§ **What you will do**
Go through the records and extract every line with the word "left".

§ **Records for this exercise**
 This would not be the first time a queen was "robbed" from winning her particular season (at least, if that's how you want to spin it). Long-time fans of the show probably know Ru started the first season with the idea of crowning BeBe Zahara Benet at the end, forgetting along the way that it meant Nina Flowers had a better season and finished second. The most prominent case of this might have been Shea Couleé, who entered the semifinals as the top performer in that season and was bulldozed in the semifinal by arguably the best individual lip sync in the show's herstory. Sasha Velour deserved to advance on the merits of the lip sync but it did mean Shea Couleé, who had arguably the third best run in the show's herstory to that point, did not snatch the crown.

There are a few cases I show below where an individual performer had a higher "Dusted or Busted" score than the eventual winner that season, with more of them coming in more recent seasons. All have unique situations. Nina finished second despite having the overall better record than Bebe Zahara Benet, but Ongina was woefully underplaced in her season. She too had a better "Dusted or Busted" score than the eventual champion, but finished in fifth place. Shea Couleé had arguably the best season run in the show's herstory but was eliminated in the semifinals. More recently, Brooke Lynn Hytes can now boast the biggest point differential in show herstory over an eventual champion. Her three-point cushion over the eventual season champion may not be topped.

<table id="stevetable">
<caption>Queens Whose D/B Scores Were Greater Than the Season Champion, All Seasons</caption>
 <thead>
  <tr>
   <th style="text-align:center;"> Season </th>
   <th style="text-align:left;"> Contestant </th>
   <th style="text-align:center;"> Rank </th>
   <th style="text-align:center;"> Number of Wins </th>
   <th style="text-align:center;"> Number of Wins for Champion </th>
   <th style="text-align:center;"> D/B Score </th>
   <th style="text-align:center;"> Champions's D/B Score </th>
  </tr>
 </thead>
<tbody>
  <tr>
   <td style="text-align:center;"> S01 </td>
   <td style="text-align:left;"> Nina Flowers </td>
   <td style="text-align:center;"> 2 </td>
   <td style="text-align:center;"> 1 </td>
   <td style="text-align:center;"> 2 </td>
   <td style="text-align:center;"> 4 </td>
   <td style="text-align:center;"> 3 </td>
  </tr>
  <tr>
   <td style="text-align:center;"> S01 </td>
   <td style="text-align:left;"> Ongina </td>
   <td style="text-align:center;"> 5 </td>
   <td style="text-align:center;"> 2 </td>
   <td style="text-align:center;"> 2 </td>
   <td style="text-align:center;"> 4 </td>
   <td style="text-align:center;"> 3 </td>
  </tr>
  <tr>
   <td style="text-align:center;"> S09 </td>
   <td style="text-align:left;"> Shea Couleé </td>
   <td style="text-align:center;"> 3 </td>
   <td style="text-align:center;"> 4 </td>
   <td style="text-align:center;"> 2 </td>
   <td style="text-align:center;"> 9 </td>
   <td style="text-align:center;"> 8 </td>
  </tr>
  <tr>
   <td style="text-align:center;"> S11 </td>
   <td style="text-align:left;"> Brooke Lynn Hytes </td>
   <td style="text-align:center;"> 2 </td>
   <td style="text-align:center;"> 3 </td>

---

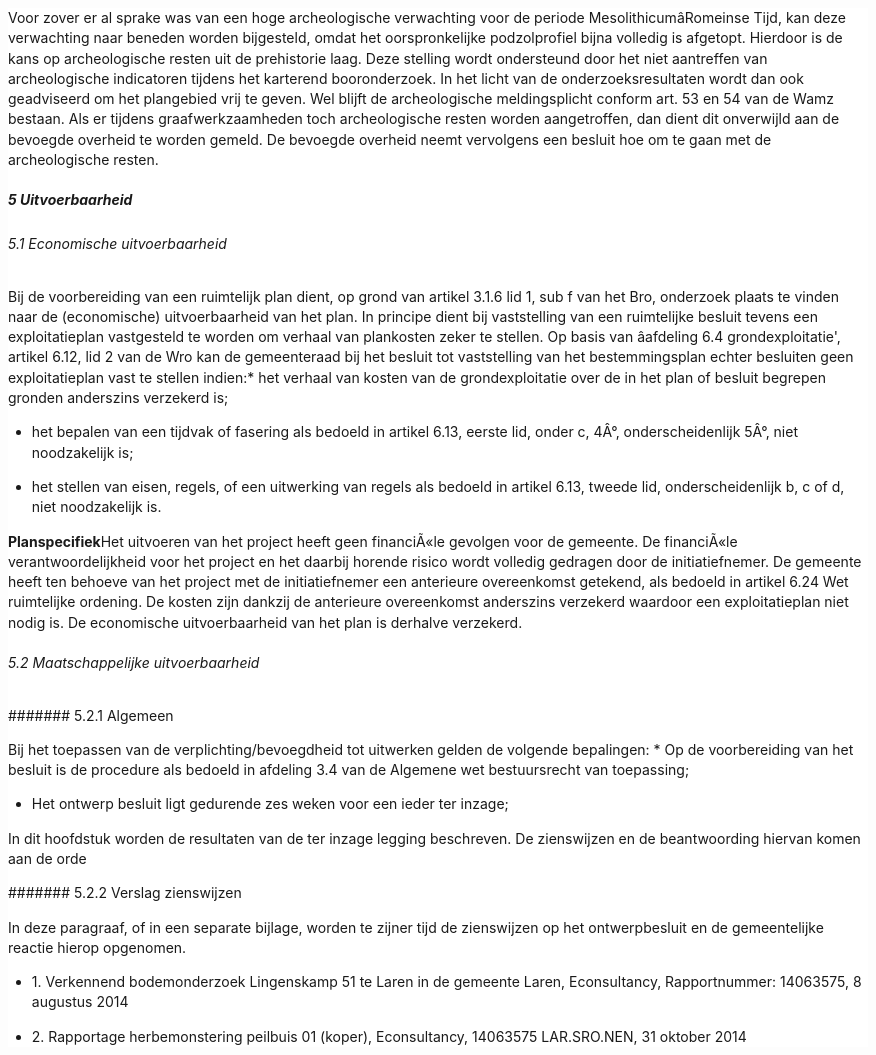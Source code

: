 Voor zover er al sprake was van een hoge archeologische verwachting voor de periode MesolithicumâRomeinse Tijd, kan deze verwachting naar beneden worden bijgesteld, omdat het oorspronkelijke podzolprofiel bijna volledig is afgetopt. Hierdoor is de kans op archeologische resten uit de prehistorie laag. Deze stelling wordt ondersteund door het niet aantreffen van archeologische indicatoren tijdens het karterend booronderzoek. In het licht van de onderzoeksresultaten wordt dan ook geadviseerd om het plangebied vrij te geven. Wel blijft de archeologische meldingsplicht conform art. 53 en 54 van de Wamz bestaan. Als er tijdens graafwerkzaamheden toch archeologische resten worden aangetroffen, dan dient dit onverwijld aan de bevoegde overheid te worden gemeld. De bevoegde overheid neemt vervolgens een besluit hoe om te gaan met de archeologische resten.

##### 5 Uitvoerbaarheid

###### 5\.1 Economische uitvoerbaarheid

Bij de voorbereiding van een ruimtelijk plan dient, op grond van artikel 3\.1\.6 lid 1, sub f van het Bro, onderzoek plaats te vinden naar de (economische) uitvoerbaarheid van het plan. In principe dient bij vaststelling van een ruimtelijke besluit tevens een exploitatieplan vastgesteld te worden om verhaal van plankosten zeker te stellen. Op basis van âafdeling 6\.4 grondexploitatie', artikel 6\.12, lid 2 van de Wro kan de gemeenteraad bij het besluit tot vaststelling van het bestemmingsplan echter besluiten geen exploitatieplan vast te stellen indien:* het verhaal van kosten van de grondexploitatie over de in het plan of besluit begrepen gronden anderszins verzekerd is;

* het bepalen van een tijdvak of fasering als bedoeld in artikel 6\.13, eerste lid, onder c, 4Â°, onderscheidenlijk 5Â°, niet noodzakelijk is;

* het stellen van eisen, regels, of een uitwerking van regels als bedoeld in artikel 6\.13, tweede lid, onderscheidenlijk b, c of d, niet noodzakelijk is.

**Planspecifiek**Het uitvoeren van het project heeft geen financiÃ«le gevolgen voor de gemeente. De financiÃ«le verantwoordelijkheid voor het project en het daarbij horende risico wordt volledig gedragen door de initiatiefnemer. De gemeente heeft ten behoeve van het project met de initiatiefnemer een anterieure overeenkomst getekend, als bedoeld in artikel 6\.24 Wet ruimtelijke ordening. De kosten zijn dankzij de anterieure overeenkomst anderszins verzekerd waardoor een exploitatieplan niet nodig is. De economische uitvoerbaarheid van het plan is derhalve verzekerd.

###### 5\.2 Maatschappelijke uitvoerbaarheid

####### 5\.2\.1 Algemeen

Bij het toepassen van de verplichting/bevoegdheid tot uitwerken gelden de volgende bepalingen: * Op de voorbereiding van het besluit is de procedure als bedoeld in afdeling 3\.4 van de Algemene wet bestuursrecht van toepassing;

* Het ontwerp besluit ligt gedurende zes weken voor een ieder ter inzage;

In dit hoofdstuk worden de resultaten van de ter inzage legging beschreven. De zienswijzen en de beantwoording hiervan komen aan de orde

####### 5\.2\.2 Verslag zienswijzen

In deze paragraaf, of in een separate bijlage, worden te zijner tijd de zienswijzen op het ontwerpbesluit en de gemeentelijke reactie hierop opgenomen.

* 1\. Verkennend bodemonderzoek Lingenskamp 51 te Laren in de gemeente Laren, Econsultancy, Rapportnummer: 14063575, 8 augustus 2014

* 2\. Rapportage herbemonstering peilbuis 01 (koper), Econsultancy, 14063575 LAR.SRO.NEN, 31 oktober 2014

§ **Written response**
   <th style="text-align:left;"> Contestant </th>
   <td style="text-align:left;"> Nina Flowers </td>
   <td style="text-align:left;"> Ongina </td>
   <td style="text-align:left;"> Shea Couleé </td>
   <td style="text-align:left;"> Brooke Lynn Hytes </td>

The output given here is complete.